▸ **Task goal**: Among the lines below, a stretch begins at the one with "Las clases abstractas" and ends at the one with "### Uso de Clases Abstractas en Python". Repeat that stretch exactly, ends included.
╭─ Dataset excerpts
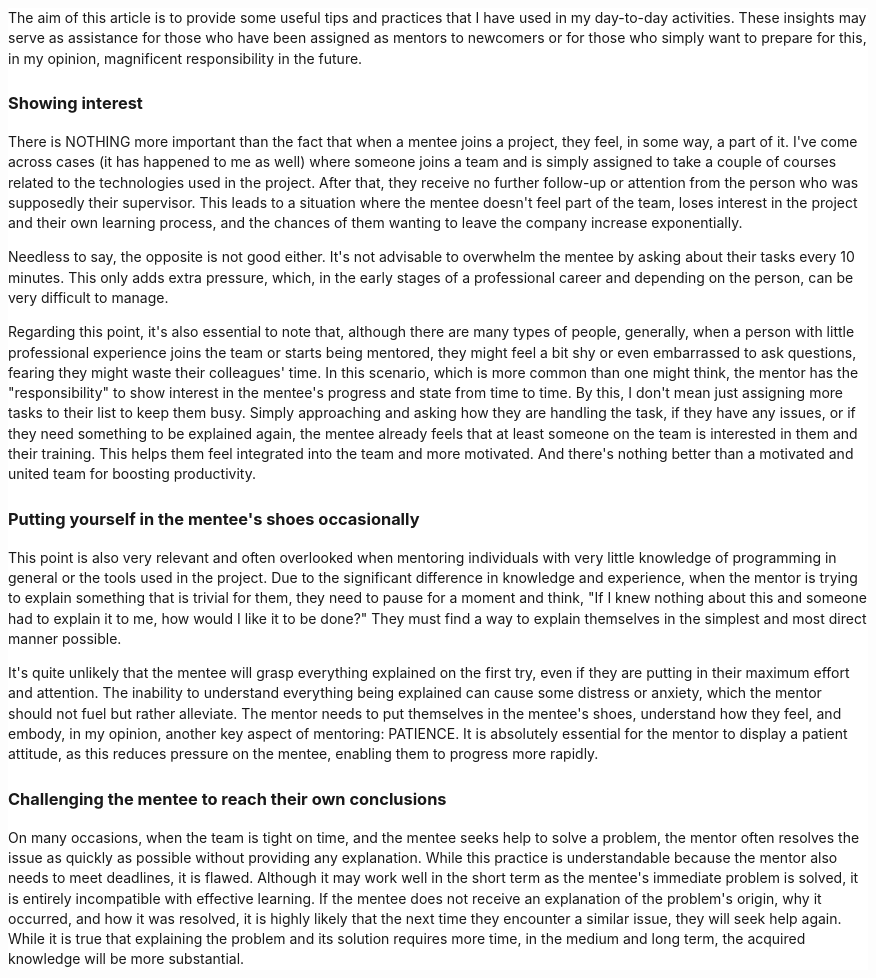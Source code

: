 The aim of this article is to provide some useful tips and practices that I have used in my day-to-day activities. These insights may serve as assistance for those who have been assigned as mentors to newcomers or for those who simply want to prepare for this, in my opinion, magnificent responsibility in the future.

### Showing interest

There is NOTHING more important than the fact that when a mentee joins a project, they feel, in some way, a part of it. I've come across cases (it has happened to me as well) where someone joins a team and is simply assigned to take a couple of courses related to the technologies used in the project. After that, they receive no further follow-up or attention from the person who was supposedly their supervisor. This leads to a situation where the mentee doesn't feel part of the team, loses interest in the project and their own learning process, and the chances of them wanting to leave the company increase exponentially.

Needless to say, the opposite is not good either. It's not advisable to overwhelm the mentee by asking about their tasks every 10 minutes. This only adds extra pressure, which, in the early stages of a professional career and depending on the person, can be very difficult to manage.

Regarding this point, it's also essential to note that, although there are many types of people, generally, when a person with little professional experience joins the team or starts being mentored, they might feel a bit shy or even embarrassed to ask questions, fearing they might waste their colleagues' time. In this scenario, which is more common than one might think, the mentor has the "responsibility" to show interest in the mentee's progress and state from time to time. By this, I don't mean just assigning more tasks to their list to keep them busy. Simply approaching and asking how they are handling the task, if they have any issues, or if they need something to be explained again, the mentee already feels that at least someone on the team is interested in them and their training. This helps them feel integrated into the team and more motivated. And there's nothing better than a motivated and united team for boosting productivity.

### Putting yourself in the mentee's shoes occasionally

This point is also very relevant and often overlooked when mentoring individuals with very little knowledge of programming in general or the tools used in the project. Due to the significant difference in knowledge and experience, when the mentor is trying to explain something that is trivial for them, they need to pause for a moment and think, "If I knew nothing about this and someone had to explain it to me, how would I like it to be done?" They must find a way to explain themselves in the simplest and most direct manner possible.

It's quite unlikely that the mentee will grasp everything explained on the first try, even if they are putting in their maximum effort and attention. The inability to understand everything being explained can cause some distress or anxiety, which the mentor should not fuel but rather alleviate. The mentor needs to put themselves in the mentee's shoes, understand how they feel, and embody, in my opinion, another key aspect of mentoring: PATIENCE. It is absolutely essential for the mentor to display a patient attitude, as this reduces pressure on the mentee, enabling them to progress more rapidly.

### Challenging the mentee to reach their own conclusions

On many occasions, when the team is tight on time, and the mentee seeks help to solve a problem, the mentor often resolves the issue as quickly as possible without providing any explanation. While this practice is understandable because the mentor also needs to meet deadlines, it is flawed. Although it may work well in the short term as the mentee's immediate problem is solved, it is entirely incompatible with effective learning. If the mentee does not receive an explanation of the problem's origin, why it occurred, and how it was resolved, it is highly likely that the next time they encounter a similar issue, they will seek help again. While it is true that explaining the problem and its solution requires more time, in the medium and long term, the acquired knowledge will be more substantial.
╰─
╭─ Dataset excerpts
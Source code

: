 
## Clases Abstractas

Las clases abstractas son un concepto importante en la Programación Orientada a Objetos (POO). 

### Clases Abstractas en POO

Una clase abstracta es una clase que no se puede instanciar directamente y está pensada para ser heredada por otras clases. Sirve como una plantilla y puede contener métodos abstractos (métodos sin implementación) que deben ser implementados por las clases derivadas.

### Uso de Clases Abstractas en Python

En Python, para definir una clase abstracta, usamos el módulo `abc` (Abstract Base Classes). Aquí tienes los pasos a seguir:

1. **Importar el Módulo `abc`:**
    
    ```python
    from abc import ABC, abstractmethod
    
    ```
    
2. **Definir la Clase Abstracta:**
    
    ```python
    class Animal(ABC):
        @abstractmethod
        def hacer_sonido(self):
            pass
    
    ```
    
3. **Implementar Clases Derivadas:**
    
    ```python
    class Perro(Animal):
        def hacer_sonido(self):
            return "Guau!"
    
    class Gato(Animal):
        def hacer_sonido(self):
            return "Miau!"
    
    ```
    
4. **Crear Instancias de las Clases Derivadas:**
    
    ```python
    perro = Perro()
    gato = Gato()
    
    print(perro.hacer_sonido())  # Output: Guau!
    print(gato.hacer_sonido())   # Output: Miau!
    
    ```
╰─
╭─ Dataset excerpts
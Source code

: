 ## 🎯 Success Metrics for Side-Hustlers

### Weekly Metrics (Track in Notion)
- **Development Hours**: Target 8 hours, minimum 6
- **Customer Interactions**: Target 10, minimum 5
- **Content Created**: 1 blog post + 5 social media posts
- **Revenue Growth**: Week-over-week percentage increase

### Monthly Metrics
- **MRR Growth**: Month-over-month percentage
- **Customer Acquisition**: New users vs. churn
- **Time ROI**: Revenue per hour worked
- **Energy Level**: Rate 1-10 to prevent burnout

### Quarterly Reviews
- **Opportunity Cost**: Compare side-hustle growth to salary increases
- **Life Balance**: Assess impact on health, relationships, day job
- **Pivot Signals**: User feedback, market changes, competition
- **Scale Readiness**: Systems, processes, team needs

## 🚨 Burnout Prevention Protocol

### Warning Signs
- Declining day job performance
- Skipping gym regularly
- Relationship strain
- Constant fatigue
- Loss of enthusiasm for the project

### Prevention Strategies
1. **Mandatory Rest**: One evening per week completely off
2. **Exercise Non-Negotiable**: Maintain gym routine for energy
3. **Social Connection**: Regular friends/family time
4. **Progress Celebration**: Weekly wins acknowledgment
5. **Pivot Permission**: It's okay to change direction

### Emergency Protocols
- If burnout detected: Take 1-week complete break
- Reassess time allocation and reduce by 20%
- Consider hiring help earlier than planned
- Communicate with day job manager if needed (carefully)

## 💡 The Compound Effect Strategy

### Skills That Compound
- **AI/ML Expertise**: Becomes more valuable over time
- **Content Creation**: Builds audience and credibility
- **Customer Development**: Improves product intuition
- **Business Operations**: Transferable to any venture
╰─
▸ **Solved problem**:
Las clases abstractas son un concepto importante en la Programación Orientada a Objetos (POO). 

### Clases Abstractas en POO

Una clase abstracta es una clase que no se puede instanciar directamente y está pensada para ser heredada por otras clases. Sirve como una plantilla y puede contener métodos abstractos (métodos sin implementación) que deben ser implementados por las clases derivadas.

### Uso de Clases Abstractas en Python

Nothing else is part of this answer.